A administração autónoma curda da Síria anunciou esta terça-feira a suspensão do acordo de cessar-fogo com o Governo sírio, alegando a continuação de ataques por parte de Damasco e a recusa em avançar para um diálogo político.
“Dado que não há cessar-fogo neste momento, que Damasco continua a atacar as nossas regiões e que [o poder] se recusa a encetar um diálogo, o acordo já não é válido”, afirmou Elham Ahmad, responsável curda, durante uma conferência ‘online’.
A dirigente revelou ainda que representantes israelitas iniciaram contactos com os curdos, sublinhando que a administração autónoma está disponível para receber apoio, caso esses contactos se concretizem.
Entretanto, o exército sírio acusou as Forças Democráticas Sírias (FDS), dominadas pelos curdos, de se terem retirado do campo de Al-Hol, no nordeste do país, onde se encontram detidos milhares de familiares de combatentes do grupo extremista Estado Islâmico (EI). As FDS negaram a acusação, referindo confrontos nos arredores do campo e afirmando que foram “obrigadas a retirar-se”.

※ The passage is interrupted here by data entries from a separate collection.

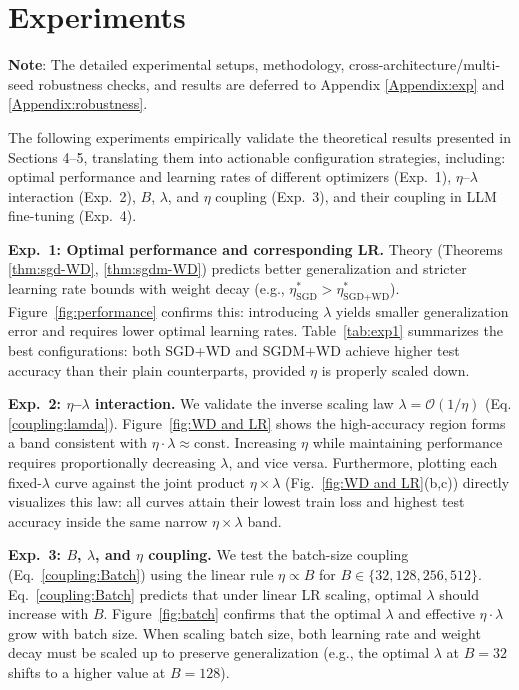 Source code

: \section{Experiments}\label{sec:experiments}


\textbf{Note}: The detailed experimental setups, methodology, cross-architecture/multi-seed robustness checks, and results are deferred to Appendix \ref{Appendix:exp} and \ref{Appendix:robustness}.

The following experiments empirically validate the theoretical results presented in Sections 4--5, translating them into actionable configuration strategies, including: optimal performance and learning rates of different optimizers (Exp.~1), $\eta$--$\lambda$ interaction (Exp.~2), $B$, $\lambda$, and $\eta$ coupling (Exp.~3), and their coupling in LLM fine-tuning (Exp.~4).

\textbf{Exp.\ 1: Optimal performance and corresponding LR.}  
Theory (Theorems \ref{thm:sgd-WD}, \ref{thm:sgdm-WD}) predicts better generalization and stricter learning rate bounds with weight decay (e.g., $\eta^*_{\text{SGD}} > \eta^*_{\text{SGD+WD}}$). Figure~\ref{fig:performance} confirms this: introducing $\lambda$ yields smaller generalization error and requires lower optimal learning rates. Table~\ref{tab:exp1} summarizes the best configurations: both SGD+WD and SGDM+WD achieve higher test accuracy than their plain counterparts, provided $\eta$ is properly scaled down.

\textbf{Exp.\ 2: $\eta$--$\lambda$ interaction.} 
We validate the inverse scaling law $\lambda=\mathcal{O}(1/\eta)$ (Eq. \ref{coupling:lamda}).
Figure~\ref{fig:WD and LR} shows the high-accuracy region forms a band consistent with $\eta \cdot \lambda \approx \text{const}$. Increasing $\eta$ while maintaining performance requires proportionally decreasing $\lambda$, and vice versa. Furthermore, plotting each fixed-$\lambda$ curve against the joint product $\eta\times\lambda$ (Fig.~\ref{fig:WD and LR}(b,c)) directly visualizes this law: all curves attain their lowest train loss and highest test accuracy inside the same narrow $\eta\times\lambda$ band.

\textbf{Exp.\ 3: $B$, $\lambda$, and $\eta$ coupling.}
We test the batch-size coupling (Eq.~\ref{coupling:Batch}) using the linear rule $\eta \propto B$ for $B \in \{32, 128, 256, 512\}$. Eq.~\eqref{coupling:Batch} predicts that under linear LR scaling, optimal $\lambda$ should increase with $B$. Figure~\ref{fig:batch} confirms that the optimal $\lambda$ and effective $\eta \cdot \lambda$ grow with batch size. When scaling batch size, both learning rate and weight decay must be scaled up to preserve generalization (e.g., the optimal $\lambda$ at $B{=}32$ shifts to a higher value at $B{=}128$).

Em comunicado, as forças curdas indicaram que irão reposicionar-se nos arredores das cidades do norte da Síria sob ameaça do exército governamental, acusando a comunidade internacional de não assumir as suas responsabilidades.
O campo de Al-Hol é o maior da zona sob controlo curdo e alberga cerca de 27 mil pessoas, incluindo 15 mil sírios e aproximadamente 6.300 mulheres e crianças estrangeiras de 42 nacionalidades.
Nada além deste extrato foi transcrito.